Search code examples
marklogic

Marklogic - How to hide elements node


I try to exclude unwanted node in documents. I could not figure out how to make it works. for example multiple documents:

<doc:Record Type="testdata" xmlns:doc="http://db/test/record">
  <meta:Metadata xmlns:meta="http://db/test/record/meta">

    <meta:docid>09266</meta:docid>
    <meta:Collections>
       <meta:Collection>Universities</meta:Collection>
    </meta:Collections>
    <meta:NonFundingSources>
      <meta:TotalNonDODFunding>0 </meta:TotalNonDODFunding>
    </meta:NonFundingSources>
  </meta:Metadata>
</doc:Record>

The result should hide the "NonFundingSources" element and return all other element nodes.

 <doc:Record Type="testdata" xmlns:doc="http://db/test/record">
   <meta:Metadata xmlns:meta="http://db/test/record/meta">

     <meta:docid>09266</meta:docid>
     <meta:Collections>
       <meta:Collection>Universities</meta:Collection>
     </meta:Collections>
  </meta:Metadata>
</doc:Record>

In my code I retrieve all elements, but I could not figure out how to hide (remove) the unwanted element node before saving to the file system.

let $uris := cts:uris((),
                  (),
                  cts:and-query((
                          cts:collection-query("/ure/univs"),
                          cts:field-word-query("dc",("a","be","x")),
                          cts:field-range-query("crd",">=","2011-01-01"),
                          cts:field-range-query("crd","<","2012-01-01")
                  ))

                 )

   for $uri in $uris

   let $docNumber := fn:data($uri//meta:docid)
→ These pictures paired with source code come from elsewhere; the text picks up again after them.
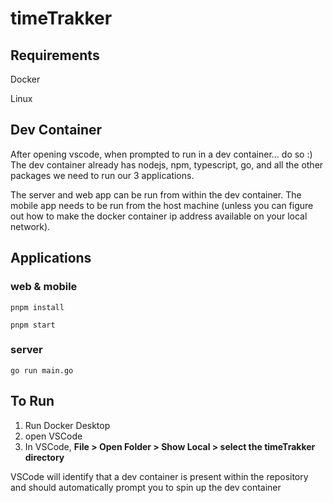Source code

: # timeTrakker
## Requirements
Docker 

Linux

## Dev Container
After opening vscode, when prompted to run in a dev container... do so :)
The dev container already has nodejs, npm, typescript, go, and all the other packages we need to run our 3 applications.

The server and web app can be run from within the dev container.
The mobile app needs to be run from the host machine
(unless you can figure out how to make the docker container ip address available on your local network).

## Applications

### web & mobile
`pnpm install`

`pnpm start`

### server
`go run main.go`

## To Run
1. Run Docker Desktop
2. open VSCode
3. In VSCode, **File > Open Folder > Show Local > select the timeTrakker directory**

VSCode will identify that a dev container is present within the repository and should automatically prompt you to spin up the dev container
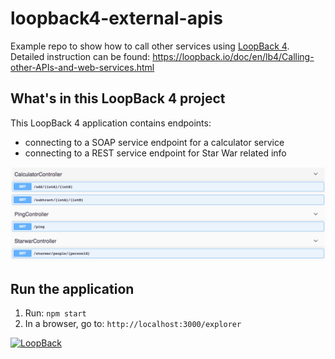 # loopback4-external-apis

Example repo to show how to call other services using [LoopBack 4](v4.loopback.io).
Detailed instruction can be found:
https://loopback.io/doc/en/lb4/Calling-other-APIs-and-web-services.html

## What's in this LoopBack 4 project

This LoopBack 4 application contains endpoints:

- connecting to a SOAP service endpoint for a calculator service
- connecting to a REST service endpoint for Star War related info

![LB4 API Explorer](lb4-api-explorer.png)

## Run the application

1. Run:
   `npm start`
2. In a browser, go to:
   `http://localhost:3000/explorer`

[![LoopBack](<https://github.com/strongloop/loopback-next/raw/master/docs/site/imgs/branding/Powered-by-LoopBack-Badge-(blue)-@2x.png>)](http://loopback.io/)
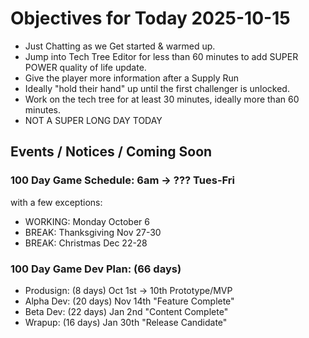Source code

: # Objectives for Today 2025-10-15

- Just Chatting as we Get started & warmed up.
- Jump into Tech Tree Editor for less than 60 minutes to add SUPER POWER quality of life update.
- Give the player more information after a Supply Run
- Ideally "hold their hand" up until the first challenger is unlocked.
- Work on the tech tree for at least 30 minutes, ideally more than 60 minutes.
- NOT A SUPER LONG DAY TODAY

## Events / Notices / Coming Soon


### 100 Day Game Schedule:  6am -> ??? Tues-Fri
  with a few exceptions:
  * WORKING: Monday October 6
  * BREAK: Thanksgiving Nov 27-30
  * BREAK: Christmas Dec 22-28

### 100 Day Game Dev Plan: (66 days)
* Produsign: (8 days)       Oct 1st -> 10th    Prototype/MVP
* Alpha Dev: (20 days)      Nov 14th           "Feature Complete"
* Beta Dev:  (22 days)      Jan 2nd            "Content Complete"
* Wrapup:    (16 days)      Jan 30th           "Release Candidate"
   return xdmp:save(fn:concat("/report/",$docNumber,".xml") ,$uri ) 

Solution

  • One easy way to prune the element would be to apply an XSLT that uses the identity template to copy most content and an empty template matching on the element(s) that you want to remove:

    declare variable $XSLT := 
      <xsl:stylesheet version="1.0" xmlns:xsl="http://www.w3.org/1999/XSL/Transform" 
      xmlns:meta="http://db/test/record/meta">
        <xsl:output indent="yes"/>
        <!--by default, every attribute and node is copied to the output-->
        <xsl:template match="@*|node()">
          <xsl:copy>
            <xsl:apply-templates select="@*|node()"/>
           </xsl:copy>
        </xsl:template>
        <!--Whenever this element is matched, no output is generated for it, 
            or any of it's descendants -->
        <xsl:template match="meta:NonFundingSources"/>
    </xsl:stylesheet>;
    
    for $doc in cts:search(doc(),  
                            cts:and-query((
                              cts:collection-query("/ure/univs"),
                              cts:field-word-query("dc",("a","be","x")),
                              cts:field-range-query("crd",">=","2011-01-01"),
                              cts:field-range-query("crd","<","2012-01-01")
                            ))
                  )
    
    let $docNumber := $doc//meta:docid/string()
    (: transform the document, removing content that we don't want :)
    let $redacted := xdmp:xslt-eval($XSLT, $doc)
    return 
      xdmp:save(fn:concat("/report/",$docNumber,".xml"), $redacted )
    

    MarkLogic also has element level security and redaction features, which could be used to hide or redact content.